Background: The immune response following radiofrequency ablation (RFA) is characterized by a dynamic interaction between proinflammatory and anti-inflammatory factors. An elevated ratio of interleukin (IL)-6 to IL-10 may serve as a key indicator of post-RFA immune dysregulation.
Aim: To evaluate the prognostic relevance of the IL-6/IL-10 ratio as a surrogate indicator of immune dysregulation in patients with malignant liver tumors treated by RFA.
Methods: We enrolled 91 patients undergoing RFA for hepatic malignancies were prospectively enrolled. Serum levels of IL-6 and IL-10 were measured both prior to the procedure and within 7 days post-RFA. Statistical analyses were conducted to assess the association between the IL-6/IL-10 ratio and clinical outcomes.
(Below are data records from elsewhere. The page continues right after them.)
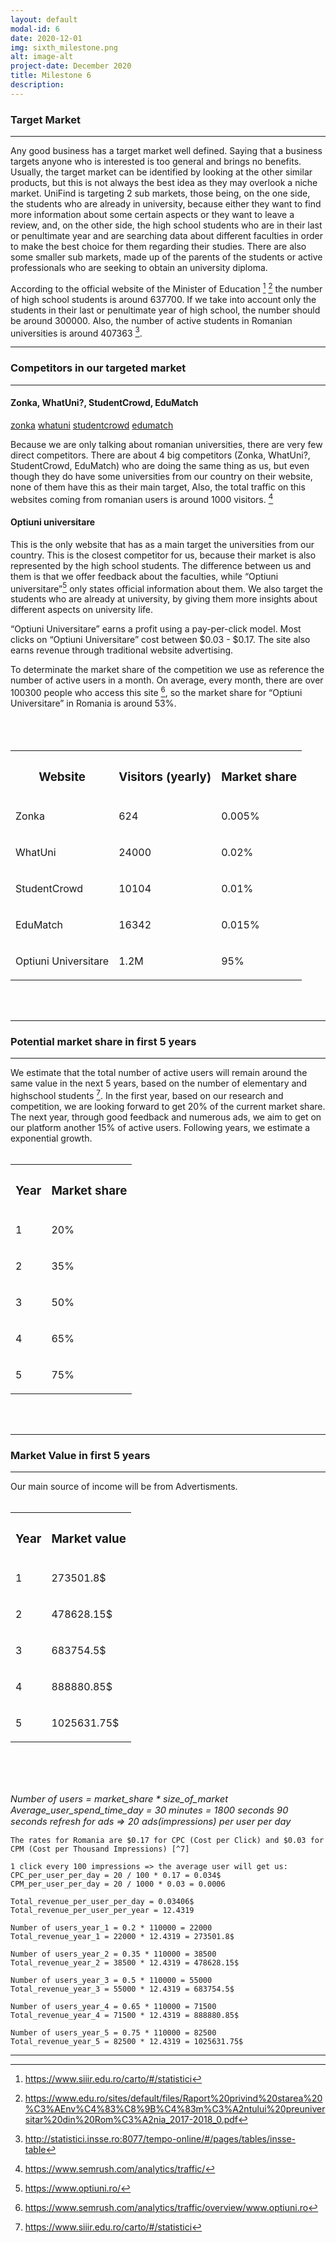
 ```yaml
---
layout: default
modal-id: 6
date: 2020-12-01
img: sixth_milestone.png
alt: image-alt
project-date: December 2020
title: Milestone 6
description: 
---
```


### Target Market
<hr class="star-primary">

Any good business has a target market well defined. Saying that a business targets anyone who is interested is too general and brings no benefits. Usually, the target market can be identified by looking at the other similar products, but this is not always the best idea as they may overlook a niche market.
UniFind is targeting 2 sub markets, those being, on the one side, the students who are already in university, because either they want to find more information about some certain aspects or they want to leave a review, and, on the other side, the high school students who are in their last or penultimate year and are searching data about different faculties in order to make the best choice for them regarding their studies. There are also some smaller sub markets, made up of the parents of the students or active professionals who are seeking to obtain an university diploma.

According to the official website of the Minister of Education [^1] [^2] the number of high school students is around 637700. If we take into account only the students in their last or penultimate year of high school, the number should be around 300000. Also, the number of active students in Romanian universities is around 407363 [^3].

* * *

### Competitors in our targeted market
<hr class="star-primary">

#### Zonka, WhatUni?, StudentCrowd, EduMatch
[zonka](img/zonka-logo15.webp)
[whatuni](img/logo_print.png)
[studentcrowd](img/studentcrowd-300x150.jpg)
[edumatch](img/Ce-trebuie-sa-stii.png)

Because we are only talking about romanian universities, there are very few direct competitors. There are about 4 big competitors (Zonka, WhatUni?, StudentCrowd, EduMatch) who are doing the same thing as us, but even though they do have some universities from our country on their website, none of them have this as their main target, Also, the total traffic on this websites coming from romanian users is around 1000 visitors. [^4]

#### Optiuni universitare
This is the only website that has as a main target the universities from our country. This is the closest competitor for us, because their market is also represented by the high school students. The difference between us and them is that we offer feedback about the faculties, while “Optiuni universitare”[^8] only states official information about them. We also target the students who are already at university, by giving them more insights about different aspects on university life.

“Optiuni Universitare” earns a profit using a pay-per-click model. Most clicks on “Optiuni Universitare” cost between  $0.03 - $0.17. The site also earns revenue through traditional website advertising.

To determinate the market share of the competition we use as reference the number of active users in a month. On average, every month, there are over 100300 people who access this site [^5], so the market share for “Optiuni Universitare” in Romania is around 53%.
<br><br><br><br>

<table class="w3-table-all w3-hoverable">
  <tbody>
    <tr>
        <th><h3>Website</h3></th>
        <th><h3>Visitors (yearly)</h3></th>
        <th><h3>Market share</h3></th>
    </tr>
    <tr>
        <td>
            <p>Zonka</p>
        </td>
        <td>
            <p>624</p>
        </td>
        <td>
            <p>0.005%</p>
        </td>
    </tr>
    <tr>
        <td>
            <p>WhatUni</p>
        </td>
        <td>
            <p>24000</p>
        </td>
        <td>
            <p>0.02%</p>
        </td>
    </tr>
    <tr>
        <td>
            <p>StudentCrowd</p>
        </td>
        <td>
            <p>10104</p>
        </td>
        <td>
            <p>0.01%</p>
        </td>
    </tr>
    <tr>
        <td>
            <p>EduMatch</p>
        </td>
        <td>
            <p>16342</p>
        </td>
        <td>
            <p>0.015%</p>
        </td>
    </tr>
    <tr>
        <td>
            <p>Optiuni Universitare</p>
        </td>
        <td>
            <p>1.2M</p>
        </td>
        <td>
            <p>95%</p>
        </td>
    </tr>
    </tbody>
</table><br><br>

* * *


### Potential market share in first 5 years
<hr class="star-primary">

We estimate that the total number of active users will remain around the same value in the next 5 years, based on the number of elementary and highschool students [^6].
In the first year, based on our research and competition, we are looking forward to get 20% of the current market share. The next year, through good feedback and numerous ads, we aim to get on our platform another 15% of active users. Following years, we estimate a exponential growth.
<br><br>
<table class="w3-table-all w3-hoverable">
  <tbody>
    <tr>
        <th><h3>Year</h3></th>
        <th><h3>Market share</h3></th>
    </tr>
    <tr>
        <td>
            <p>1</p>
        </td>
        <td>
            <p>20%</p>
        </td>
    </tr>
    <tr>
        <td>
            <p>2</p>
        </td>
        <td>
            <p>35%</p>
        </td>
    </tr>
    <tr>
        <td>
            <p>3</p>
        </td>
        <td>
            <p>50%</p>
        </td>
    </tr>
    <tr>
        <td>
            <p>4</p>
        </td>
        <td>
            <p>65%</p>
        </td>
    </tr>
    <tr>
        <td>
            <p>5</p>
        </td>
        <td>
            <p>75%</p>
        </td>
    </tr>
    </tbody>
</table><br><br>

* * *

### Market Value in first 5 years
<hr class="star-primary">

Our main source of income will be from Advertisments. 
<br><br>
<table class="w3-table-all w3-hoverable">
  <tbody>
    <tr>
        <th><h3>Year</h3></th>
        <th><h3>Market value</h3></th>
    </tr>
    <tr>
        <td>
            <p>1</p>
        </td>
        <td>
            <p>273501.8$</p>
        </td>
    </tr>
    <tr>
        <td>
            <p>2</p>
        </td>
        <td>
            <p>478628.15$</p>
        </td>
    </tr>
    <tr>
        <td>
            <p>3</p>
        </td>
        <td>
            <p>683754.5$</p>
        </td>
    </tr>
    <tr>
        <td>
            <p>4</p>
        </td>
        <td>
            <p>888880.85$</p>
        </td>
    </tr>
    <tr>
        <td>
            <p>5</p>
        </td>
        <td>
            <p>1025631.75$</p>
        </td>
    </tr>
    </tbody>
</table><br><br><br>

<p style="font-size:11pt; font-style:italic">
    Number of users = market_share * size_of_market
    Average_user_spend_time_day = 30 minutes = 1800 seconds
    90 seconds refresh for ads => 20 ads(impressions) per user per day 

    The rates for Romania are $0.17 for CPC (Cost per Click) and $0.03 for CPM (Cost per Thousand Impressions) [^7] 

    1 click every 100 impressions => the average user will get us:
    CPC_per_user_per_day = 20 / 100 * 0.17 = 0.034$
    CPM_per_user_per_day = 20 / 1000 * 0.03 = 0.0006

    Total_revenue_per_user_per_day = 0.03406$
    Total_revenue_per_user_per_year = 12.4319

    Number of users_year_1 = 0.2 * 110000 = 22000
    Total_revenue_year_1 = 22000 * 12.4319 = 273501.8$

    Number of users_year_2 = 0.35 * 110000 = 38500
    Total_revenue_year_2 = 38500 * 12.4319 = 478628.15$

    Number of users_year_3 = 0.5 * 110000 = 55000
    Total_revenue_year_3 = 55000 * 12.4319 = 683754.5$

    Number of users_year_4 = 0.65 * 110000 = 71500
    Total_revenue_year_4 = 71500 * 12.4319 = 888880.85$

    Number of users_year_5 = 0.75 * 110000 = 82500
    Total_revenue_year_5 = 82500 * 12.4319 = 1025631.75$
</p>

* * *

[^1]: https://www.siiir.edu.ro/carto/#/statistici
[^2]: https://www.edu.ro/sites/default/files/Raport%20privind%20starea%20%C3%AEnv%C4%83%C8%9B%C4%83m%C3%A2ntului%20preuniversitar%20din%20Rom%C3%A2nia_2017-2018_0.pdf
[^3]: http://statistici.insse.ro:8077/tempo-online/#/pages/tables/insse-table
[^4]: https://www.semrush.com/analytics/traffic/
[^5]: https://www.semrush.com/analytics/traffic/overview/www.optiuni.ro
[^6]: https://www.siiir.edu.ro/carto/#/statistici
[^7]: http://www.rudibedy.com/blog/facebook-advertising-cpc-cpm-per-country/
[^8]: https://www.optiuni.ro/
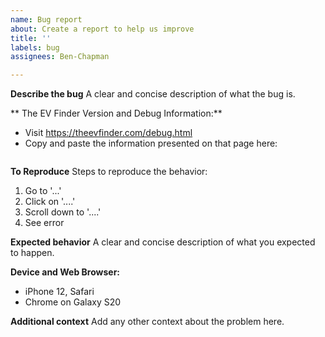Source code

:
 ```yaml
---
name: Bug report
about: Create a report to help us improve
title: ''
labels: bug
assignees: Ben-Chapman

---
```


**Describe the bug**
A clear and concise description of what the bug is.

** The EV Finder Version and Debug Information:**
- Visit https://theevfinder.com/debug.html
- Copy and paste the information presented on that page here:
```
```

**To Reproduce**
Steps to reproduce the behavior:
1. Go to '...'
2. Click on '....'
3. Scroll down to '....'
4. See error

**Expected behavior**
A clear and concise description of what you expected to happen.


**Device and Web Browser:**
 - iPhone 12, Safari
 - Chrome on Galaxy S20


**Additional context**
Add any other context about the problem here.

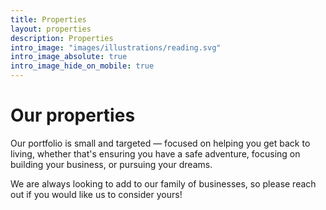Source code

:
 ```yaml
---
title: Properties
layout: properties
description: Properties
intro_image: "images/illustrations/reading.svg"
intro_image_absolute: true
intro_image_hide_on_mobile: true
---
```


# Our properties

Our portfolio is small and targeted — focused on helping you get back to living, whether that's ensuring you have a safe adventure, focusing on building your business, or pursuing your dreams.

We are always looking to add to our family of businesses, so please reach out if you would like us to consider yours!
Results: The study population consisted predominantly of males (74.73%), with a mean age of 60.88 ± 9.03 years. Most participants presented with ≤ 2 hepatic lesions (91.21%) and well-preserved hepatic function, as indicated by Child-Pugh class A status (98.9%). The mean lesion diameter was 26.27 ± 13.8 mm, and 78.02% had a documented history of hepatitis B virus infection. Post-procedural cytokine profiling revealed a marked and rapid surge in IL-6 concentrations peaking within 24 hours after RFA, whereas IL-10 exhibited only a modest elevation. Consequently, the IL-6/IL-10 ratio remained persistently elevated throughout the 7-day monitoring period (all P < 0.05). Multivariate logistic regression analysis identified the IL-6/IL-10 ratio as an independent prognostic indicator for adverse post-ablation outcomes (odds ratio = 1.11 per unit increment, 95%CI: 1.033-1.204, P = 0.006), with higher ratios signifying increased inflammatory burden. In contrast, elevated serum albumin levels conferred a protective effect (odds ratio = 0.81, 95%CI: 0.668-0.961, P = 0.021).
Conclusion: The IL-6/IL-10 ratio may constitute a clinically relevant biomarker indicative of immune dysregulation after RFA, with potential implications for understanding inflammation-driven outcomes and tailoring post-RFA management.